Die beiden street worker arbeiten in einem Stadtteil von New York City, der als sozialer Brennpunkt auf der Schnittstelle von Crack, Aids und Armut gilt. Hier bekämpfen sich schon lange nicht mehr nur Farbige und Weiße, sondern auch Hispanics, Afroamerikaner und Asiaten untereinander. Andererseits finden sich dort noch Reste quasidörflicher Nachbarschaften inmitten der selbstbewirtschafteten Kleinstbetriebe, Kramläden, Sozialstationen und Parks. Hierhin reist man aus dem benachbarten Manhattan höchstens zu Baseball-Spielen im Yankee-Stadion an. Und weil gespart werden muß, hatte im Sommer das Bronx Museum, einzige städtische Ausstellungsinstitution in der Gegend, jeden Tag nur von 10 bis 12 Uhr geöffnet.

Das Atelier von Ahearn/Torres fungiert als öffentlicher Aufenthaltsraum und Treffpunkt; Ausstellungseröffnungen werden als block parties mit den umliegenden Bewohnern gefeiert, welche sich zumeist dort verewigen ließen. Als Gegenleistung fürs Modell-Liegen gibt es einen kostenlosen Abguß von sich selbst; ein zweites Exemplar wird an Sammler, Galeristen oder Museen veräußert. Ginge man durchs Viertel, würde man die Personen wiedererkennen, deren Abformung nun vielleicht im Aachener Museum Ludwig hängen — sollten sie noch leben.

Im Museum wirken die Abgüsse der Hispanics und Afroamerikaner wie fremde Mumien. Die Präsentation im Rotterdammer Witte de With führt diese Auslöschung des Natürlichen deutlich vor Augen: Zwischen den weißgekalkten Wänden und unter dem Neonlicht eines Gewerbegebäudes, welche auf zwei weitläufigen Stockwerken das junge Zentrum für neue Kunst beherbergt, fühlt man sich in eine Mischung aus Leichenschauhaus und Völkerkundemuseum versetzt, die Betrachtung wird zum Voyeurismus. Zwischen den Installationen vor Ort — einige Fotodokumente liegen in Schaukästen aus — und der Präsentation im Kunstschauhaus ist jede Verbindung abgerissen.

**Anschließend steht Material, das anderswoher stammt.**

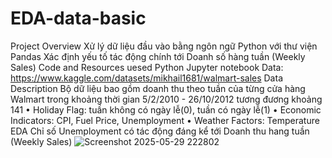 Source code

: # EDA-data-basic
Project Overview
  Xử lý dữ liệu đầu vào bằng ngôn ngữ Python với thư viện Pandas
  Xác định yếu tố tác động chính tới Doanh số hàng tuần (Weekly Sales)
Code and Resources uesed
  Python Jupyter notebook
  Data: https://www.kaggle.com/datasets/mikhail1681/walmart-sales
Data Description 
  Bộ dữ liệu bao gồm doanh thu theo tuần của từng cửa hàng Walmart 
  trong khoảng thời gian 5/2/2010 - 26/10/2012 tương đương khoảng 141 
    • Holiday Flag: tuần không có ngày lễ(0), tuần có ngày lễ(1)
    • Economic Indicators: CPI, Fuel Price, Unemployment
    • Weather Factors: Temperature
EDA
  Chỉ số Unemployment có tác động đáng kể tới Doanh thu hang tuần (Weekly Sales)
  ![Screenshot 2025-05-29 222802](https://github.com/user-attachments/assets/70696c28-506d-4532-a27f-de5197f7e078)
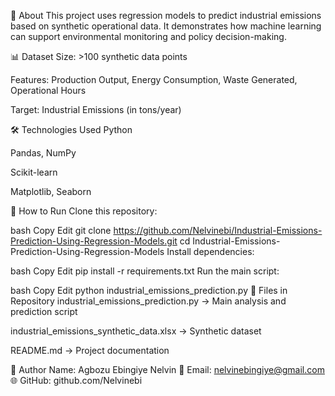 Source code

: 📌 About
This project uses regression models to predict industrial emissions based on synthetic operational data. It demonstrates how machine learning can support environmental monitoring and policy decision-making.

📊 Dataset
Size: >100 synthetic data points

Features: Production Output, Energy Consumption, Waste Generated, Operational Hours

Target: Industrial Emissions (in tons/year)

🛠️ Technologies Used
Python

Pandas, NumPy

Scikit-learn

Matplotlib, Seaborn

🚀 How to Run
Clone this repository:

bash
Copy
Edit
git clone https://github.com/Nelvinebi/Industrial-Emissions-Prediction-Using-Regression-Models.git
cd Industrial-Emissions-Prediction-Using-Regression-Models
Install dependencies:

bash
Copy
Edit
pip install -r requirements.txt
Run the main script:

bash
Copy
Edit
python industrial_emissions_prediction.py
📂 Files in Repository
industrial_emissions_prediction.py → Main analysis and prediction script

industrial_emissions_synthetic_data.xlsx → Synthetic dataset

README.md → Project documentation

👤 Author
Name: Agbozu Ebingiye Nelvin
📧 Email: nelvinebingiye@gmail.com
🌐 GitHub: github.com/Nelvinebi
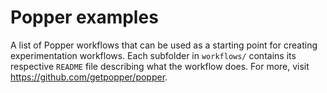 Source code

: # Popper examples

A list of Popper workflows that can be used as a starting point for 
creating experimentation workflows. Each subfolder in `workflows/` 
contains its respective `README` file describing what the workflow 
does. For more, visit <https://github.com/getpopper/popper>.
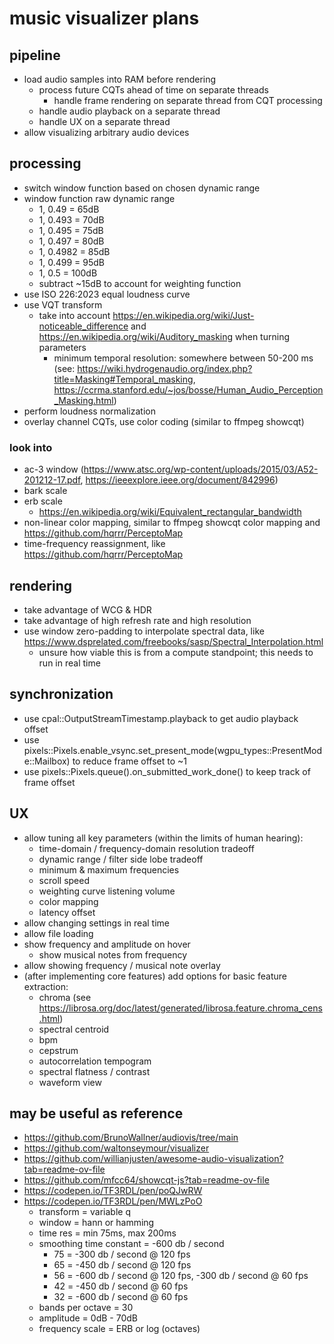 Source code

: # music visualizer plans

## pipeline
- load audio samples into RAM before rendering
	- process future CQTs ahead of time on separate threads
		- handle frame rendering on separate thread from CQT processing
	- handle audio playback on a separate thread
	- handle UX on a separate thread
- allow visualizing arbitrary audio devices

## processing
- switch window function based on chosen dynamic range
- window function raw dynamic range
	- 1, 0.49 = 65dB
	- 1, 0.493 = 70dB
	- 1, 0.495 = 75dB
	- 1, 0.497 = 80dB
	- 1, 0.4982 = 85dB
	- 1, 0.499 = 95dB
	- 1, 0.5 = 100dB
	- subtract ~15dB to account for weighting function
- use ISO 226:2023 equal loudness curve
- use VQT transform
	- take into account https://en.wikipedia.org/wiki/Just-noticeable_difference and https://en.wikipedia.org/wiki/Auditory_masking when turning parameters
		- minimum temporal resolution: somewhere between 50-200 ms (see: https://wiki.hydrogenaudio.org/index.php?title=Masking#Temporal_masking, https://ccrma.stanford.edu/~jos/bosse/Human_Audio_Perception_Masking.html)
- perform loudness normalization
- overlay channel CQTs, use color coding (similar to ffmpeg showcqt)

### look into
- ac-3 window (https://www.atsc.org/wp-content/uploads/2015/03/A52-201212-17.pdf, https://ieeexplore.ieee.org/document/842996)
- bark scale
- erb scale
	- https://en.wikipedia.org/wiki/Equivalent_rectangular_bandwidth
- non-linear color mapping, similar to ffmpeg showcqt color mapping and https://github.com/hqrrr/PerceptoMap
- time-frequency reassignment, like https://github.com/hqrrr/PerceptoMap

## rendering
- take advantage of WCG & HDR
- take advantage of high refresh rate and high resolution
- use window zero-padding to interpolate spectral data, like https://www.dsprelated.com/freebooks/sasp/Spectral_Interpolation.html
	- unsure how viable this is from a compute standpoint; this needs to run in real time

## synchronization
- use cpal::OutputStreamTimestamp.playback to get audio playback offset
- use pixels::Pixels.enable_vsync.set_present_mode(wgpu_types::PresentMode::Mailbox) to reduce frame offset to ~1
- use pixels::Pixels.queue().on_submitted_work_done() to keep track of frame offset

## UX
- allow tuning all key parameters (within the limits of human hearing):
	- time-domain / frequency-domain resolution tradeoff
	- dynamic range / filter side lobe tradeoff
	- minimum & maximum frequencies
	- scroll speed
	- weighting curve listening volume
	- color mapping
	- latency offset
- allow changing settings in real time
- allow file loading
- show frequency and amplitude on hover
	- show musical notes from frequency
- allow showing frequency / musical note overlay
- (after implementing core features) add options for basic feature extraction:
	- chroma (see https://librosa.org/doc/latest/generated/librosa.feature.chroma_cens.html)
	- spectral centroid
	- bpm
	- cepstrum
	- autocorrelation tempogram
	- spectral flatness / contrast
	- waveform view

## may be useful as reference

- https://github.com/BrunoWallner/audiovis/tree/main
- https://github.com/waltonseymour/visualizer
- https://github.com/willianjusten/awesome-audio-visualization?tab=readme-ov-file
- https://github.com/mfcc64/showcqt-js?tab=readme-ov-file
- https://codepen.io/TF3RDL/pen/poQJwRW
- https://codepen.io/TF3RDL/pen/MWLzPoO
	- transform = variable q
	- window = hann or hamming
	- time res = min 75ms, max 200ms
	- smoothing time constant = -600 db / second
		- 75 = -300 db / second @ 120 fps
		- 65 = -450 db / second @ 120 fps
		- 56 = -600 db / second @ 120 fps, -300 db / second @ 60 fps
		- 42 = -450 db / second @ 60 fps
		- 32 = -600 db / second @ 60 fps
	- bands per octave = 30
	- amplitude = 0dB - 70dB
	- frequency scale = ERB or log (octaves)
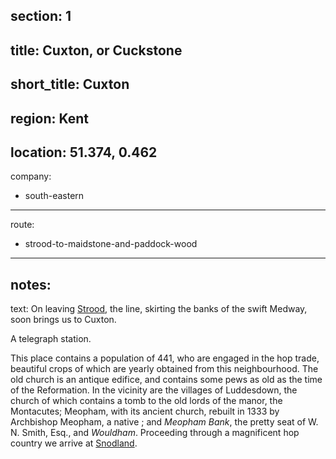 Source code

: section: 1
----
title: Cuxton, or Cuckstone
----
short_title: Cuxton
----
region: Kent
----
location: 51.374, 0.462
----
company:
- south-eastern
----
route:
- strood-to-maidstone-and-paddock-wood
----
notes:
----
text: On leaving [Strood](/stations/strood), the line, skirting the banks of the swift Medway, soon brings us to Cuxton.

A telegraph station.

This place contains a population of 441, who are engaged in the hop trade, beautiful crops of which are yearly obtained from this neighbourhood. The old church is an antique edifice, and contains some pews as old as the time of the Reformation. In the vicinity are the villages of Luddesdown, the church of which contains a tomb to the old lords of the manor, the Montacutes; Meopham, with its ancient church, rebuilt in 1333 by Archbishop Meopham, a native ; and *Meopham Bank*, the pretty seat of W. N. Smith, Esq., and *Wouldham*. Proceeding through a magnificent hop country we arrive at [Snodland](/stations/snodland).
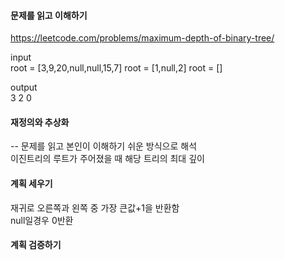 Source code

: #### 문제를 읽고 이해하기
https://leetcode.com/problems/maximum-depth-of-binary-tree/

input</br>
root = [3,9,20,null,null,15,7]
root = [1,null,2]
root = []

output</br>
3
2
0

#### 재정의와 추상화<br>
-- 문제를 읽고 본인이 이해하기 쉬운 방식으로 해석<br>
이진트리의 루트가 주어졌을 때 해당 트리의 최대 깊이

#### 계획 세우기<br>
재귀로 오른쪽과 왼쪽 중 가장 큰값+1을 반환함<br>
null일경우 0반환

#### 계획 검증하기

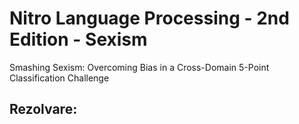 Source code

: # Nitro Language Processing - 2nd Edition - Sexism

Smashing Sexism: Overcoming Bias in a Cross-Domain 5-Point Classification Challenge

## Rezolvare:
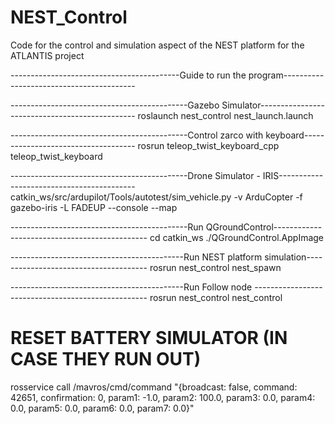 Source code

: # NEST_Control
Code for the control and simulation aspect of the NEST platform for the ATLANTIS project


------------------------------------------Guide to run the program-----------------------------------------

--------------------------------------------Gazebo Simulator-----------------------------------------------
roslaunch nest_control nest_launch.launch

--------------------------------------------Control zarco with keyboard------------------------------------
rosrun teleop_twist_keyboard_cpp teleop_twist_keyboard

--------------------------------------------Drone Simulator - IRIS------------------------------------------
catkin_ws/src/ardupilot/Tools/autotest/sim_vehicle.py -v ArduCopter -f gazebo-iris -L FADEUP --console --map

--------------------------------------------Run QGroundControl----------------------------------------------
cd catkin_ws
./QGroundControl.AppImage

-------------------------------------------Run NEST platform simulation--------------------------------------
rosrun nest_control nest_spawn

-------------------------------------------Run Follow node ---------------------------------------------------
rosrun nest_control nest_control

# RESET BATTERY SIMULATOR (IN CASE THEY RUN OUT)
rosservice call /mavros/cmd/command "{broadcast: false, command: 42651, confirmation: 0, param1: -1.0, param2: 100.0, param3: 0.0, param4: 0.0, param5: 0.0, param6: 0.0, param7: 0.0}"

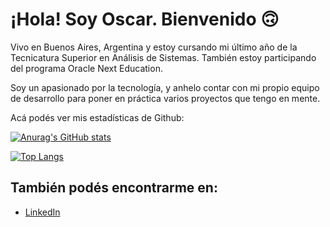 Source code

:# ¡Hola! Soy Oscar. Bienvenido 🙃
Vivo en Buenos Aires, Argentina y estoy cursando mi último año de la Tecnicatura Superior en Análisis de Sistemas. También estoy participando del programa Oracle Next Education.

Soy un apasionado por la tecnología, y anhelo contar con mi propio equipo de desarrollo para poner en práctica varios proyectos que tengo en mente.

Acá podés ver mis estadísticas de Github:

[![Anurag's GitHub stats](https://github-readme-stats.vercel.app/api?username=capdeo&theme=onedark)](https://github.com/anuraghazra/github-readme-stats)

[![Top Langs](https://github-readme-stats.vercel.app/api/top-langs/?username=capdeo&theme=tokyonight)](https://github.com/anuraghazra/github-readme-stats)

## También podés encontrarme en:

- [LinkedIn](https://ar.linkedin.com/in/oscar-capdevila-64aa3815a)
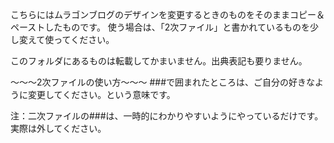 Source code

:こちらにはムラゴンブログのデザインを変更するときのものをそのままコピー＆ペーストしたものです。
使う場合は、「2次ファイル」と書かれているものを少し変えて使ってください。

このフォルダにあるものは転載してかまいません。出典表記も要りません。

～～～2次ファイルの使い方～～～
###で囲まれたところは、ご自分の好きなように変更してください。という意味です。

注：二次ファイルの###は、一時的にわかりやすいようにやっているだけです。実際は外してください。
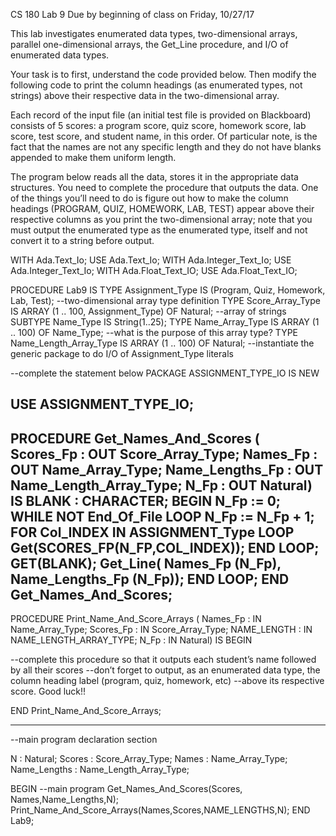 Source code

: CS 180          Lab 9                                                                 Due by beginning of class on Friday, 10/27/17

This lab investigates enumerated data types, two-dimensional arrays, parallel one-dimensional arrays, the Get_Line procedure, and I/O of enumerated data types.

Your task is to first, understand the code provided below.  Then modify the following code to print the column headings (as enumerated types, not strings) above their respective data in the two-dimensional array.

Each record of the input file (an initial test file is provided on Blackboard) consists of 5 scores:  a program score, quiz score, homework score, lab score, test score, and student name, in this order.  Of particular note, is the fact that the names are not any specific length and they do not have blanks appended to make them uniform length.

The program below reads all the data, stores it in the appropriate data structures.  You need to complete the procedure that outputs the data.  One of the things you’ll need to do is figure out how to make the column headings (PROGRAM, QUIZ, HOMEWORK, LAB, TEST) appear above their respective columns as you print the two-dimensional array; note that you must output the enumerated type as the enumerated type, itself and not convert it to a string before output.





WITH Ada.Text_Io;
USE Ada.Text_Io;
WITH Ada.Integer_Text_Io;
USE Ada.Integer_Text_Io;
WITH Ada.Float_Text_IO;
USE Ada.Float_Text_IO;

PROCEDURE Lab9 IS
   TYPE Assignment_Type IS
         (Program,
          Quiz,
          Homework,
          Lab,
          Test);
   --two-dimensional array type definition
   TYPE Score_Array_Type IS ARRAY (1 .. 100, Assignment_Type) OF Natural;
   --array of strings
   SUBTYPE Name_Type IS String(1..25);
   TYPE Name_Array_Type IS ARRAY (1 .. 100) OF Name_Type;
   --what is the purpose of this array type?
   TYPE Name_Length_Array_Type IS ARRAY (1 .. 100) OF Natural;
   --instantiate the generic package to do I/O of Assignment_Type literals

--complete the statement below
   PACKAGE ASSIGNMENT_TYPE_IO IS NEW 

   USE ASSIGNMENT_TYPE_IO;
   -------------------------------------------------------------------------------------
   PROCEDURE Get_Names_And_Scores (
         Scores_Fp       :    OUT Score_Array_Type;
         Names_Fp        :    OUT Name_Array_Type;
         Name_Lengths_Fp :    OUT Name_Length_Array_Type;
         N_Fp            :    OUT Natural) IS
      BLANK : CHARACTER;
   BEGIN
      N_Fp := 0;
      WHILE NOT End_Of_File LOOP
         N_Fp := N_Fp + 1;
         FOR Col_INDEX IN ASSIGNMENT_Type LOOP
            Get(SCORES_FP(N_FP,COL_INDEX));
         END LOOP;
         GET(BLANK);
         Get_Line(
            Names_Fp (N_Fp),
            Name_Lengths_Fp (N_Fp));
      END LOOP;
   END Get_Names_And_Scores;
   --------------------------------------------------------------------------------------

   PROCEDURE Print_Name_And_Score_Arrays (
         Names_Fp    : IN     Name_Array_Type;
         Scores_Fp   : IN     Score_Array_Type;
         NAME_LENGTH : IN     NAME_LENGTH_ARRAY_TYPE;
         N_Fp        : IN     Natural) IS
   BEGIN

--complete this procedure so that it outputs each student’s name followed by all their scores
--don’t forget to output, as an enumerated data type, the column heading label (program, quiz, homework, etc) 
--above its respective score.  Good luck!!

   END Print_Name_And_Score_Arrays;

   ------------------------------------------------------------------------------------

   --main program declaration section


   N            : Natural;
   Scores       : Score_Array_Type;
   Names        : Name_Array_Type;
   Name_Lengths : Name_Length_Array_Type;



BEGIN --main program
   Get_Names_And_Scores(Scores, Names,Name_Lengths,N);
   Print_Name_And_Score_Arrays(Names,Scores,NAME_LENGTHS,N);
END Lab9;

In Rotterdam simulieren Ahearn/ Torres das Prinzip der Nachbarschaft als Kurzbesuch und formen für die Rotterdamer Retrospektive auch Bewohner des Galerienviertels in der Witte de Withstraat ab. Dort hängen nun zwei Personengruppen an Häuserwänden, während drei unbemalte Polyester-Mädchen unterm Regenschirm im Foyer des Ausstellungshauses verbleiben.

Die Ausstellung South Bronx Hall of Fame im Rotterdamer Witte de With mit Arbeiten von John Ahearn und Rigoberto Torres schließt am 26.Januar.